Morte, one of my favourite characters from one of my favourite games

@0celo7 lol

You sure Nakahara is good for you? :D

0celo7

He's taunting me because I couldn't do that proof yesterday

NikolajK

I like Nakahara

I liked it when I read it year ago, at least

0celo7

@NikolajK A lot of typos.

I've had to correct typos in exercises, which is never fun.

NikolajK

ah, yeah I fixed my version with the errata online

0celo7

21:36

I found more :/

NikolajK

:/

In fact, I gave that book to my girlfriend as a present

(my ex, no joke intended)

0celo7

It's on my list of "get in print" books

Currently Blumenhagen is on the top of the list.

NikolajK

Oh, you read it as pdf

that's no fun

0celo7

Exactly

NikolajK

the book has such a cool format too

The format I like most

0celo7

21:41

I like that he \mathrm{}s stuff.

@ACuriousMind Has turned me into a typography geek.

NikolajK

does he \mathrm{} d's in \int dx?

0celo7

Yup.

Also \mathrm{e} and \mathrm{i}

user54412

Is he the reason you're trying to do $\mathop{\oplus}^n$?

0celo7

@ChrisWhite No, actually, I wish he did that.

NikolajK

I couldn't teach her a thing, though.

0celo7

21:43

He does $$\underbrace{\mathbb{Z}\oplus\cdots\oplus\mathbb{Z}}_{n}$$which is atrocious

NikolajK

she's sill a non-constructivist (pole dancer)

0celo7

@NikolajK He fails at Ricci tensors and Hodge duals.

Scalar curvature as \mathcal{R} is not too bad.

NikolajK

I'm not that strict

it's a book you overcome anyway

0celo7

Overcome?

NikolajK

it's a book for understanding/introduction - once you did, you'll probably go to others

0celo7

21:45

I think this is the peak of my math for a long while.

user54412

@0celo7 That's a dangerous path.
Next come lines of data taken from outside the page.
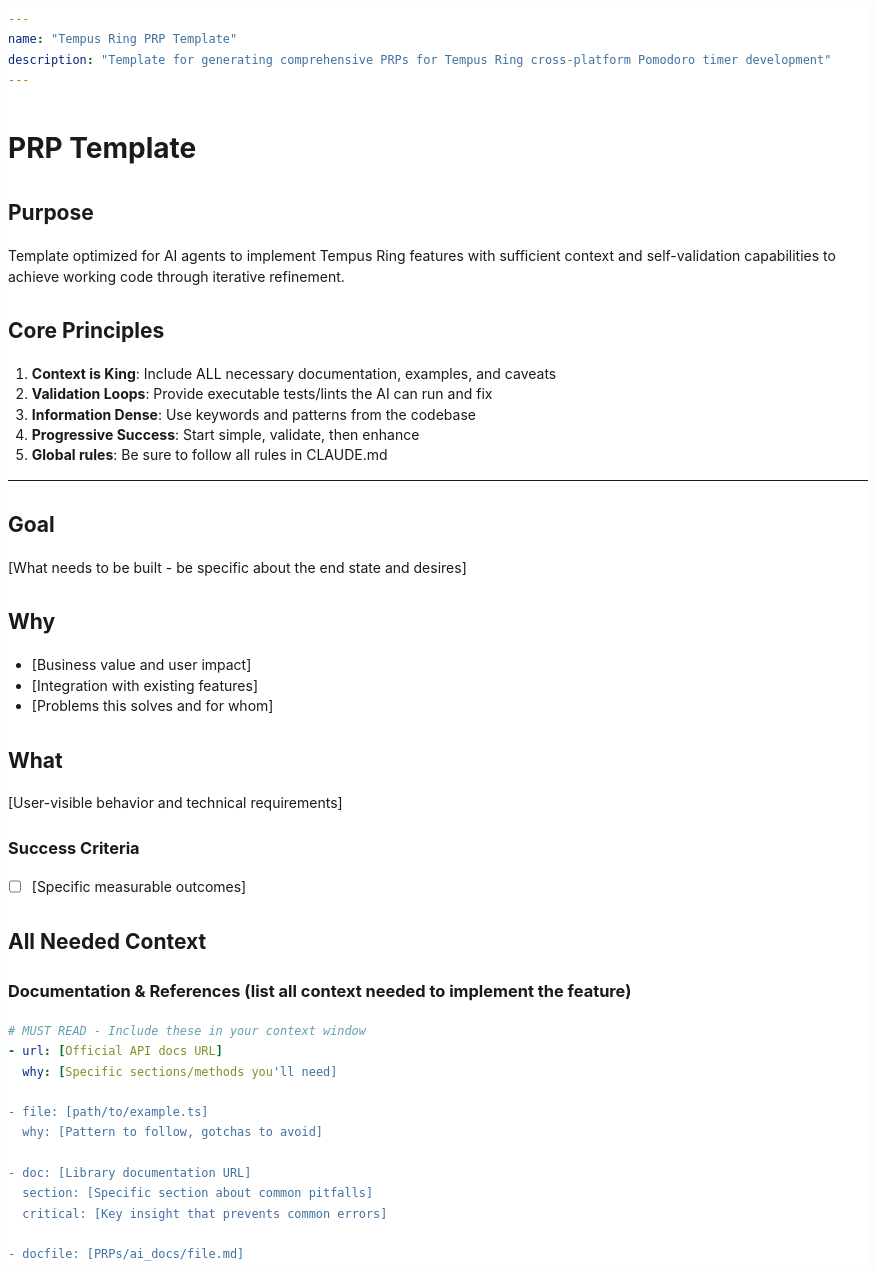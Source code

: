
 ```yaml
---
name: "Tempus Ring PRP Template"
description: "Template for generating comprehensive PRPs for Tempus Ring cross-platform Pomodoro timer development"
---
```


# PRP Template

## Purpose

Template optimized for AI agents to implement Tempus Ring features with sufficient context and self-validation capabilities to achieve working code through iterative refinement.

## Core Principles

1. **Context is King**: Include ALL necessary documentation, examples, and caveats
2. **Validation Loops**: Provide executable tests/lints the AI can run and fix
3. **Information Dense**: Use keywords and patterns from the codebase
4. **Progressive Success**: Start simple, validate, then enhance
5. **Global rules**: Be sure to follow all rules in CLAUDE.md

---

## Goal

[What needs to be built - be specific about the end state and desires]

## Why

- [Business value and user impact]
- [Integration with existing features]
- [Problems this solves and for whom]

## What

[User-visible behavior and technical requirements]

### Success Criteria

- [ ] [Specific measurable outcomes]

## All Needed Context

### Documentation & References (list all context needed to implement the feature)

```yaml
# MUST READ - Include these in your context window
- url: [Official API docs URL]
  why: [Specific sections/methods you'll need]
  
- file: [path/to/example.ts]
  why: [Pattern to follow, gotchas to avoid]
  
- doc: [Library documentation URL] 
  section: [Specific section about common pitfalls]
  critical: [Key insight that prevents common errors]

- docfile: [PRPs/ai_docs/file.md]
```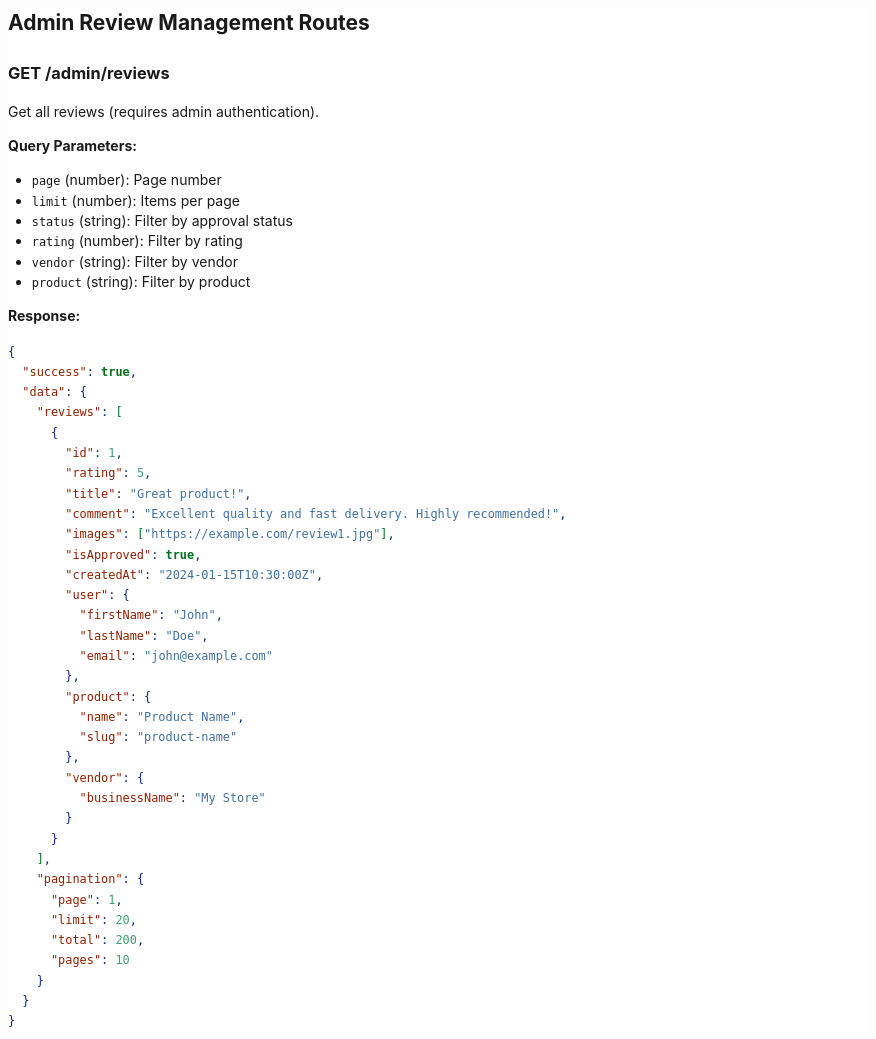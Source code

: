 ## Admin Review Management Routes

### GET /admin/reviews
Get all reviews (requires admin authentication).

**Query Parameters:**
- `page` (number): Page number
- `limit` (number): Items per page
- `status` (string): Filter by approval status
- `rating` (number): Filter by rating
- `vendor` (string): Filter by vendor
- `product` (string): Filter by product

**Response:**
```json
{
  "success": true,
  "data": {
    "reviews": [
      {
        "id": 1,
        "rating": 5,
        "title": "Great product!",
        "comment": "Excellent quality and fast delivery. Highly recommended!",
        "images": ["https://example.com/review1.jpg"],
        "isApproved": true,
        "createdAt": "2024-01-15T10:30:00Z",
        "user": {
          "firstName": "John",
          "lastName": "Doe",
          "email": "john@example.com"
        },
        "product": {
          "name": "Product Name",
          "slug": "product-name"
        },
        "vendor": {
          "businessName": "My Store"
        }
      }
    ],
    "pagination": {
      "page": 1,
      "limit": 20,
      "total": 200,
      "pages": 10
    }
  }
}
```

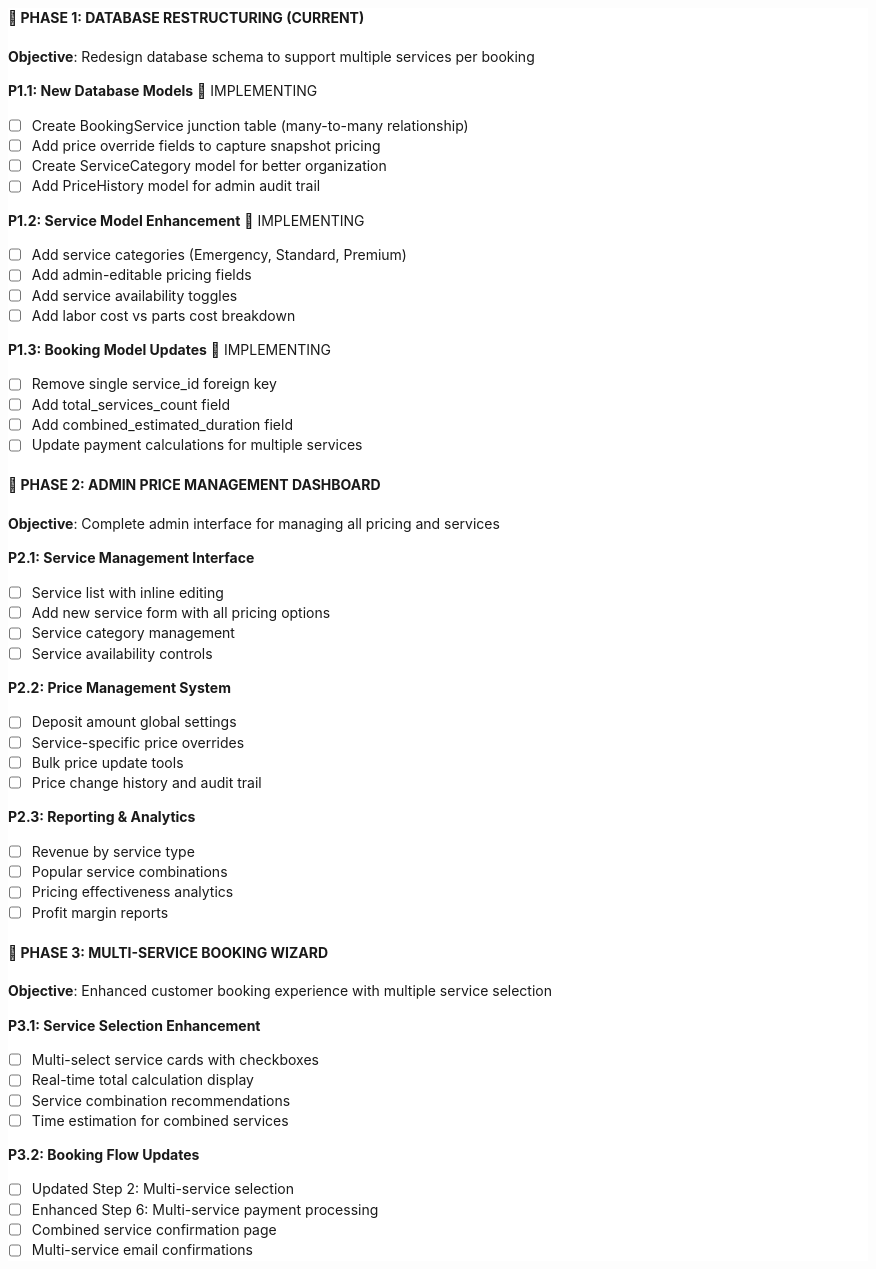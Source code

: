 #### 🔨 PHASE 1: DATABASE RESTRUCTURING (CURRENT)
**Objective**: Redesign database schema to support multiple services per booking

**P1.1: New Database Models** 🔨 IMPLEMENTING
- [ ] Create BookingService junction table (many-to-many relationship)
- [ ] Add price override fields to capture snapshot pricing
- [ ] Create ServiceCategory model for better organization
- [ ] Add PriceHistory model for admin audit trail

**P1.2: Service Model Enhancement** 🔨 IMPLEMENTING
- [ ] Add service categories (Emergency, Standard, Premium)
- [ ] Add admin-editable pricing fields
- [ ] Add service availability toggles
- [ ] Add labor cost vs parts cost breakdown

**P1.3: Booking Model Updates** 🔨 IMPLEMENTING
- [ ] Remove single service_id foreign key
- [ ] Add total_services_count field
- [ ] Add combined_estimated_duration field
- [ ] Update payment calculations for multiple services

#### 🔄 PHASE 2: ADMIN PRICE MANAGEMENT DASHBOARD
**Objective**: Complete admin interface for managing all pricing and services

**P2.1: Service Management Interface**
- [ ] Service list with inline editing
- [ ] Add new service form with all pricing options
- [ ] Service category management
- [ ] Service availability controls

**P2.2: Price Management System**
- [ ] Deposit amount global settings
- [ ] Service-specific price overrides
- [ ] Bulk price update tools
- [ ] Price change history and audit trail

**P2.3: Reporting & Analytics**
- [ ] Revenue by service type
- [ ] Popular service combinations
- [ ] Pricing effectiveness analytics
- [ ] Profit margin reports

#### 🔄 PHASE 3: MULTI-SERVICE BOOKING WIZARD
**Objective**: Enhanced customer booking experience with multiple service selection

**P3.1: Service Selection Enhancement**
- [ ] Multi-select service cards with checkboxes
- [ ] Real-time total calculation display
- [ ] Service combination recommendations
- [ ] Time estimation for combined services

**P3.2: Booking Flow Updates**
- [ ] Updated Step 2: Multi-service selection
- [ ] Enhanced Step 6: Multi-service payment processing
- [ ] Combined service confirmation page
- [ ] Multi-service email confirmations

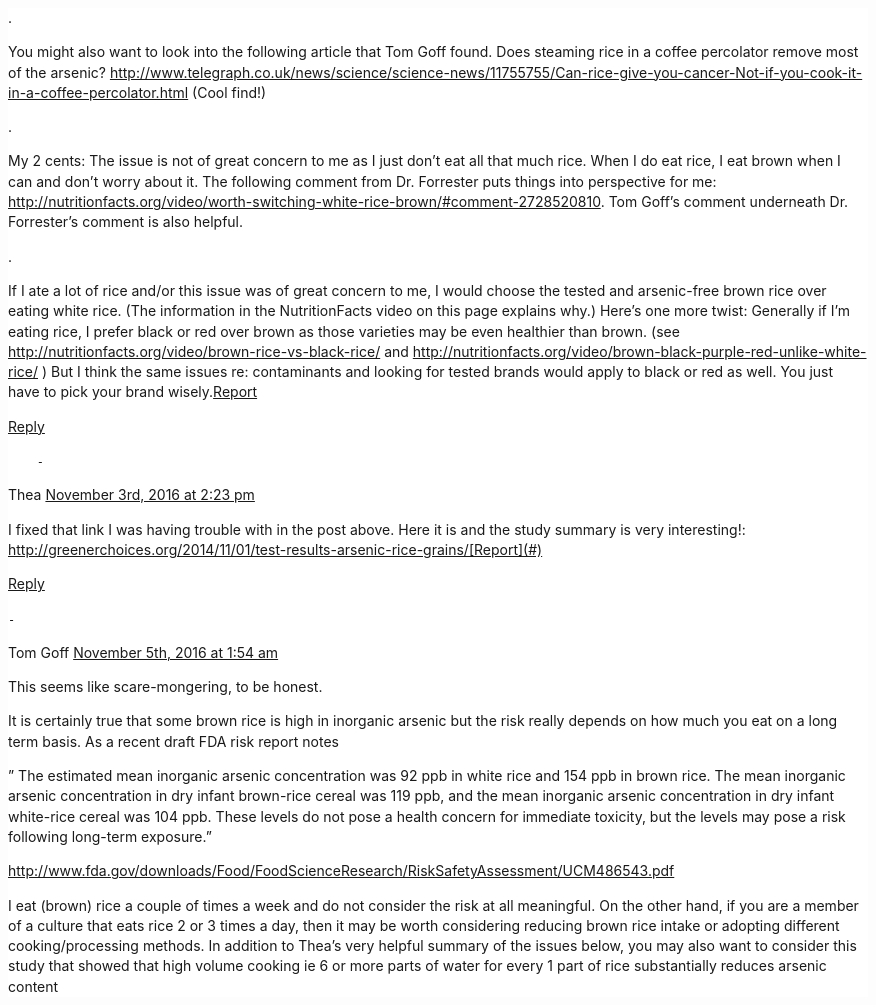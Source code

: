 .

You might also want to look into the following article that Tom Goff found. Does steaming rice in a coffee percolator remove most of the arsenic? http://www.telegraph.co.uk/news/science/science-news/11755755/Can-rice-give-you-cancer-Not-if-you-cook-it-in-a-coffee-percolator.html (Cool find!)

.

My 2 cents: The issue is not of great concern to me as I just don’t eat all that much rice. When I do eat rice, I eat brown when I can and don’t worry about it. The following comment from Dr. Forrester puts things into perspective for me: http://nutritionfacts.org/video/worth-switching-white-rice-brown/#comment-2728520810. Tom Goff’s comment underneath Dr. Forrester’s comment is also helpful.

.

If I ate a lot of rice and/or this issue was of great concern to me, I would choose the tested and arsenic-free brown rice over eating white rice. (The information in the NutritionFacts video on this page explains why.) Here’s one more twist: Generally if I’m eating rice, I prefer black or red over brown as those varieties may be even healthier than brown. (see http://nutritionfacts.org/video/brown-rice-vs-black-rice/ and http://nutritionfacts.org/video/brown-black-purple-red-unlike-white-rice/ ) But I think the same issues re: contaminants and looking for tested brands would apply to black or red as well. You just have to pick your brand wisely.[Report](#)

 [Reply](http://nutritionfacts.org/video/worth-switching-white-rice-brown/?replytocom=230905#respond)

        -

 Thea  [November 3rd, 2016 at 2:23 pm](http://nutritionfacts.org/video/worth-switching-white-rice-brown/comment-page-2/#comment-230908)

I fixed that link I was having trouble with in the post above. Here it is and the study summary is very interesting!: http://greenerchoices.org/2014/11/01/test-results-arsenic-rice-grains/[Report](#)

 [Reply](http://nutritionfacts.org/video/worth-switching-white-rice-brown/?replytocom=230908#respond)

    -

 Tom Goff  [November 5th, 2016 at 1:54 am](http://nutritionfacts.org/video/worth-switching-white-rice-brown/comment-page-2/#comment-231141)

This seems like scare-mongering, to be honest.

It is certainly true that some brown rice is high in inorganic arsenic but the risk really depends on how much you eat on a long term basis. As a recent draft FDA risk report notes

” The estimated mean inorganic arsenic concentration was 92 ppb in white rice and 154 ppb in brown rice. The mean inorganic arsenic concentration in dry infant brown-rice cereal was 119 ppb, and the mean inorganic arsenic concentration in dry infant white-rice cereal was 104 ppb. These levels do not pose a health concern for immediate toxicity, but the levels may pose a risk following long-term exposure.”

http://www.fda.gov/downloads/Food/FoodScienceResearch/RiskSafetyAssessment/UCM486543.pdf

I eat (brown) rice a couple of times a week and do not consider the risk at all meaningful. On the other hand, if you are a member of a culture that eats rice 2 or 3 times a day, then it may be worth considering reducing brown rice intake or adopting different cooking/processing methods. In addition to Thea’s very helpful summary of the issues below, you may also want to consider this study that showed that high volume cooking ie 6 or more parts of water for every 1 part of rice substantially reduces arsenic content
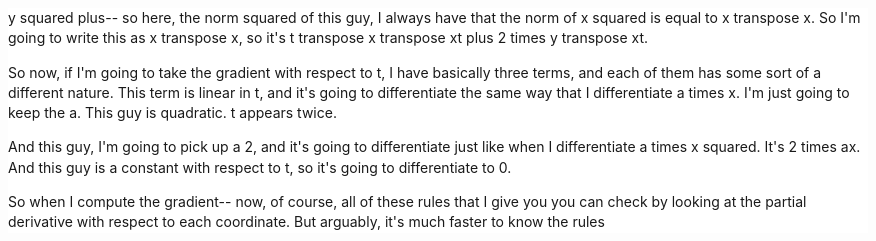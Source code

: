   <span m="343450">y</span> <span m="343780">squared</span> <span m="346480">plus--</span>
  <span m="347710">so</span> <span m="347890">here,</span> <span m="348430">the</span>
  <span m="348640">norm</span> <span m="348990">squared</span> <span m="349240">of</span>
  <span m="349390">this</span> <span m="349570">guy,</span> <span m="350600">I</span>
  <span m="350620">always</span> <span m="350920">have</span> <span m="351110">that</span>
  <span m="351270">the</span> <span m="351400">norm</span> <span m="351655">of</span>
  <span m="351910">x</span> <span m="352120">squared</span> <span m="353140">is</span>
  <span m="353320">equal</span> <span m="353620">to</span> <span m="353830">x</span>
  <span m="354100">transpose</span> <span m="354600">x.</span> <span m="356650">So</span>
  <span m="356770">I'm</span> <span m="356890">going</span> <span m="357040">to</span>
  <span m="357100">write</span> <span m="357340">this</span> <span m="357580">as</span>
  <span m="357790">x</span> <span m="358110">transpose</span> <span m="358480">x,</span>
  <span m="358740">so</span> <span m="358870">it's</span> <span m="359090">t</span>
  <span m="359320">transpose</span> <span m="361390">x</span> <span m="361630">transpose</span>
  <span m="362710">xt</span> <span m="364540">plus</span> <span m="364930">2</span>
  <span m="365170">times</span> <span m="365800">y</span> <span m="366670">transpose</span>
  <span m="368020">xt.</span></p><p><span m="370540">So</span> <span m="370900">now,</span>
  <span m="371260">if</span> <span m="371410">I'm</span> <span m="371530">going</span>
  <span m="371670">to</span> <span m="371740">take</span> <span m="372010">the</span>
  <span m="372100">gradient</span> <span m="372550">with</span> <span m="372730">respect</span>
  <span m="373150">to</span> <span m="373270">t,</span> <span m="373735">I have</span>
  <span m="374200">basically</span> <span m="374710">three</span> <span m="375070">terms,</span>
  <span m="375580">and</span> <span m="375760">each</span> <span m="375940">of</span>
  <span m="376060">them</span> <span m="376210">has</span> <span m="376390">some</span>
  <span m="376600">sort</span> <span m="376750">of</span> <span m="376840">a</span>
  <span m="376900">different</span> <span m="377230">nature.</span> <span m="378280">This</span>
  <span m="378490">term</span> <span m="378910">is</span> <span m="379150">linear</span>
  <span m="379630">in</span> <span m="379750">t,</span> <span m="381370">and</span>
  <span m="381490">it's</span> <span m="381610">going</span> <span m="381760">to</span>
  <span m="381820">differentiate</span> <span m="382540">the</span> <span m="382660">same</span>
  <span m="382990">way</span> <span m="383170">that</span> <span m="383320">I</span>
  <span m="383380">differentiate</span> <span m="383760">a</span> <span m="384140">times</span>
  <span m="384460">x.</span> <span m="385720">I'm</span> <span m="385840">just</span>
  <span m="386020">going</span> <span m="386140">to</span> <span m="386530">keep</span>
  <span m="386830">the</span> <span m="387040">a.</span> <span m="388210">This guy</span>
  <span m="388600">is</span> <span m="388720">quadratic.</span> <span m="389710">t</span>
  <span m="390280">appears</span> <span m="390910">twice.</span></p><p><span m="392170">And</span>
  <span m="392320">this</span> <span m="392500">guy,</span> <span m="392890">I'm</span>
  <span m="393010">going</span> <span m="393130">to</span> <span m="393190">pick</span>
  <span m="393400">up</span> <span m="393500">a</span> <span m="393600">2,</span>
  <span m="394140">and</span> <span m="394270">it's</span> <span m="394390">going</span>
  <span m="394540">to</span> <span m="394600">differentiate</span> <span m="395980">just</span>
  <span m="396220">like</span> <span m="396550">when</span> <span m="396730">I</span>
  <span m="396820">differentiate</span> <span m="397510">a</span> <span m="397720">times
  x</span> <span m="398140">squared.</span> <span m="398840">It's</span> <span m="399160">2</span>
  <span m="399370">times</span> <span m="399730">ax.</span> <span m="401200">And</span>
  <span m="401350">this</span> <span m="401530">guy</span> <span m="401710">is</span>
  <span m="401860">a</span> <span m="401950">constant</span> <span m="402430">with</span>
  <span m="402610">respect</span> <span m="402940">to</span> <span m="403060">t,</span>
  <span m="403330">so</span> <span m="403480">it's</span> <span m="403600">going</span>
  <span m="403780">to</span> <span m="403840">differentiate</span> <span m="404530">to</span>
  <span m="405970">0.</span></p><p><span m="407380">So</span> <span m="407740">when</span>
  <span m="407920">I</span> <span m="407980">compute</span> <span m="408340">the</span>
  <span m="408460">gradient--</span> <span m="413760">now,</span> <span m="413860">of</span>
  <span m="413950">course,</span> <span m="414650">all of</span> <span m="414910">these</span>
  <span m="415150">rules</span> <span m="415390">that</span> <span m="415510">I</span>
  <span m="415600">give</span> <span m="415780">you you</span> <span m="415930">can</span>
  <span m="416110">check</span> <span m="416530">by</span> <span m="416680">looking</span>
  <span m="417010">at</span> <span m="417070">the</span> <span m="417190">partial</span>
  <span m="417520">derivative</span> <span m="418300">with</span> <span m="418480">respect</span>
  <span m="418810">to</span> <span m="418930">each</span> <span m="419080">coordinate.</span>
  <span m="419950">But</span> <span m="420130">arguably,</span> <span m="420670">it's</span>
  <span m="420790">much</span> <span m="421000">faster</span> <span m="421780">to</span>
  <span m="421930">know</span> <span m="422800">the</span> <span m="422920">rules</span>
Eventually you reach the point where everyone's notation looks awful. And then you know you've gone too far when you start to realize all the ways tex sucks at typesetting.

0celo7

@ChrisWhite I have fantasies about re-writing books just to make them look pretty.

I'm already there.

NikolajK

freaks

0celo7

Weinberg's QFT books could use a good re-typesetting and be bound in one book. That would be glorious.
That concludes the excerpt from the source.